*Data supplied*
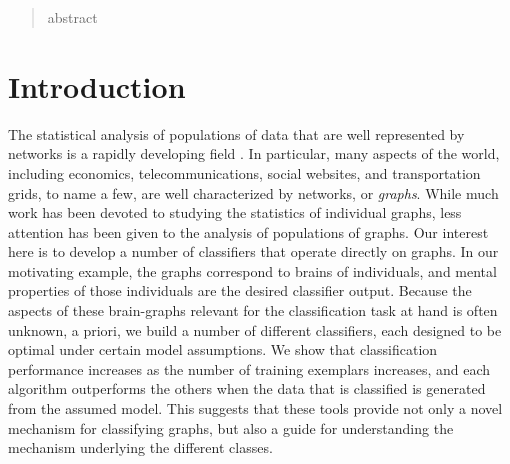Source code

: \documentclass{article}
\begin{document}
 


\begin{abstract} 
abstract
\end{abstract} 

\section{Introduction} %
\label{sec:introduction}



The statistical analysis of populations of data that are well represented by networks is a rapidly developing field \cite{??}.  In particular, many aspects of the world, including economics, telecommunications, social websites, and transportation grids, to name a few, are well characterized by networks, or \emph{graphs}. While much work has been devoted to studying the statistics of individual graphs, less attention has been given to the analysis of populations of graphs.  Our interest here is to develop a number of classifiers that operate directly on graphs.  In our motivating example, the graphs correspond to brains of individuals, and mental properties of those individuals are the desired classifier output.  Because the aspects of these brain-graphs relevant for the classification task at hand is often unknown, a priori, we build a number of different classifiers, each designed to be optimal under certain model assumptions.  We show that classification performance increases as the number of training exemplars increases, and each algorithm outperforms the others when the data that is classified is generated from the assumed model.  This suggests that these tools provide not only a novel mechanism for classifying graphs, but also a guide for understanding the mechanism underlying the different classes.  
\end{document}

*What is needed*
Whenever a picture appears in the listing, leave it out; copy everything else exactly.

*Response box*
Source code

: \documentclass{article}
\begin{document}
 


\begin{abstract} 
abstract
\end{abstract} 

\section{Introduction} %
\label{sec:introduction}



The statistical analysis of populations of data that are well represented by networks is a rapidly developing field \cite{??}.  In particular, many aspects of the world, including economics, telecommunications, social websites, and transportation grids, to name a few, are well characterized by networks, or \emph{graphs}. While much work has been devoted to studying the statistics of individual graphs, less attention has been given to the analysis of populations of graphs.  Our interest here is to develop a number of classifiers that operate directly on graphs.  In our motivating example, the graphs correspond to brains of individuals, and mental properties of those individuals are the desired classifier output.  Because the aspects of these brain-graphs relevant for the classification task at hand is often unknown, a priori, we build a number of different classifiers, each designed to be optimal under certain model assumptions.  We show that classification performance increases as the number of training exemplars increases, and each algorithm outperforms the others when the data that is classified is generated from the assumed model.  This suggests that these tools provide not only a novel mechanism for classifying graphs, but also a guide for understanding the mechanism underlying the different classes.  
\end{document}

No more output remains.